Jesus didn't say "your tears saved you" or "your perfume saved you." He said "your faith has saved you." Why does it matter that He pointed to her trust, and not to her good deeds?
Let's talk: What does it look like to "go in peace" and go follow Jesus, both at the same time?
"Your faith has saved you; go in peace." Salvation is by grace through faith. It is received, not earned. And that faith then walks. That's the "go." Peace with God is real, and it grows as we keep walking with Him.
Let's go deeper: Lead the family in this. Pick one truth from this week and say how our family will live it out. You could choose forgiven much, the Spirit's love, seeing past labels, or welcoming the overlooked. Then pray it.
💬 Conversation Starter
Imagine Jesus said "Go in peace" over your week. What's one worry or guilt you'd love to finally set down and leave behind?
🛡️ Defending the Faith
Some people say Christianity runs on guilt and fear. But look how the story ends. It doesn't end in shame. It ends in peace. Jesus' goal for the forgiven sinner isn't to keep her groveling. It's to send her out free and at peace with God. That's the opposite of a religion of fear.
For Dad · Go Deeper
This is a family-worship night, so let the text shape the order: receive, then respond. Jesus grounds the woman's salvation in faith. "Your faith has saved you," He says, and that keeps us off the treadmill of earning. But He immediately says "Go," because saving faith is living faith. It walks. Hold these two together for your children without collapsing one into the other. Avoid two errors here. One is a cold "once-saved-always-saved" presumption that treats the "go" as optional. The other is a fearful legalism that treats the "forgiven" as never quite settled. The biblical balance is warm assurance for those who keep walking with Christ and abiding in Him (; ). As you close the week, aim for a home that rests in grace and moves with Jesus. Aim for kids who know they are deeply forgiven and are learning to follow. Sing something tonight. Let worship, not just instruction, carry the truth home.
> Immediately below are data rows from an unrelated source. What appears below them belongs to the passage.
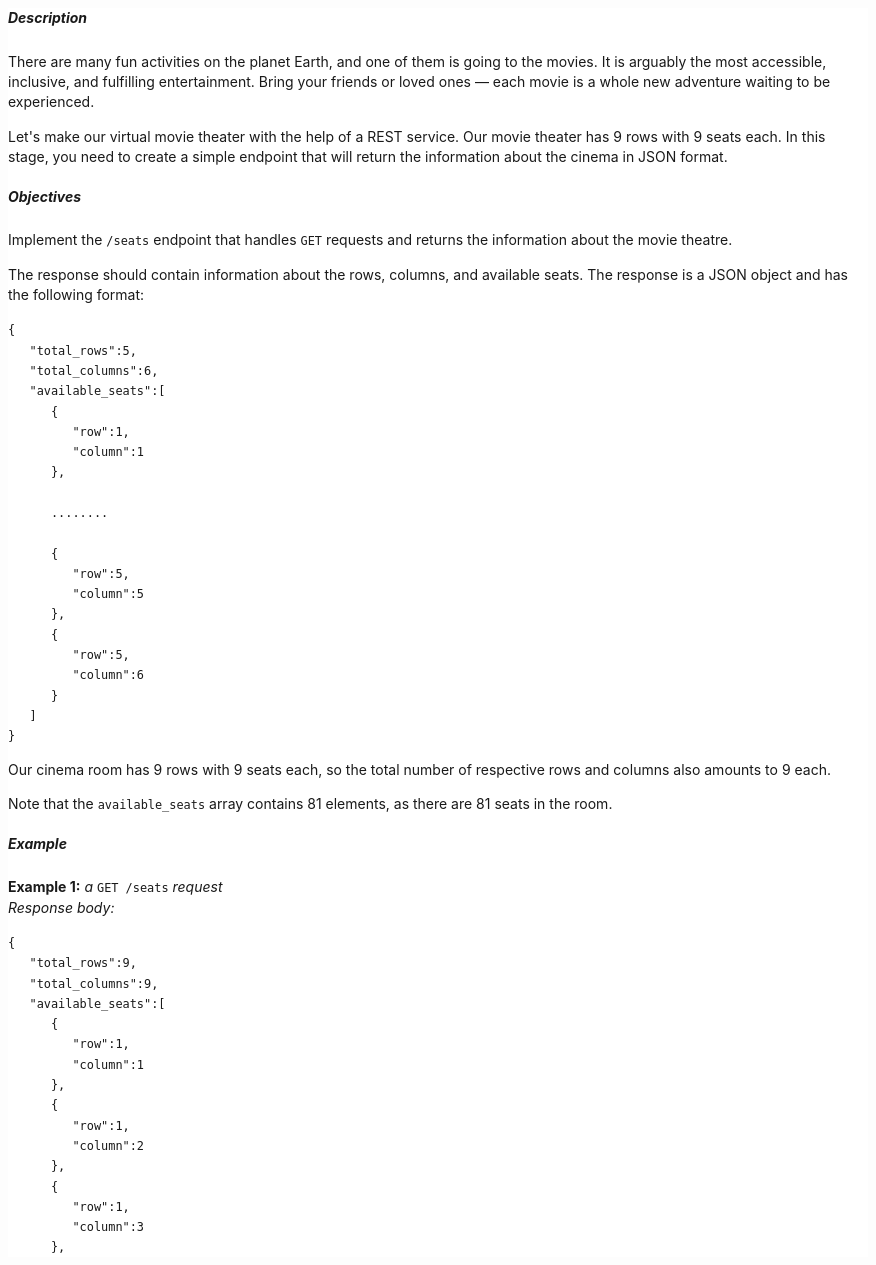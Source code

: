 ##### Description

There are many fun activities on the planet Earth, and one of them is going to the movies. It is arguably the most accessible, inclusive, and fulfilling entertainment. Bring your friends or loved ones — each movie is a whole new adventure waiting to be experienced.

Let's make our virtual movie theater with the help of a REST service. Our movie theater has 9 rows with 9 seats each. In this stage, you need to create a simple endpoint that will return the information about the cinema in JSON format.

##### Objectives

Implement the `/seats` endpoint that handles `GET` requests and returns the information about the movie theatre.

The response should contain information about the rows, columns, and available seats. The response is a JSON object and has the following format:

    {
       "total_rows":5,
       "total_columns":6,
       "available_seats":[
          {
             "row":1,
             "column":1
          },
    
          ........
    
          {
             "row":5,
             "column":5
          },
          {
             "row":5,
             "column":6
          }
       ]
    }

Our cinema room has 9 rows with 9 seats each, so the total number of respective rows and columns also amounts to 9 each.

Note that the `available_seats` array contains 81 elements, as there are 81 seats in the room.

##### Example

**Example 1:** _a_ `GET /seats` _request_  
_Response body:_

    {
       "total_rows":9,
       "total_columns":9,
       "available_seats":[
          {
             "row":1,
             "column":1
          },
          {
             "row":1,
             "column":2
          },
          {
             "row":1,
             "column":3
          },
Draws on: Gary Thomas, Sacred Parenting; J.I. Packer, Knowing God (received gratefully, read with an Arminian heart on free response and abiding assurance).
Let's Pray Together
"Lord Jesus, we hear You say it over our family tonight. We are forgiven. We are saved. We can go in peace. Thank You. We receive Your peace. And we choose to get up and follow You. Make our hearts more like Yours. In Jesus' name, amen."
Jesus says over me, "Your faith has saved you; go in peace." So I rest in His grace and rise to walk with Him.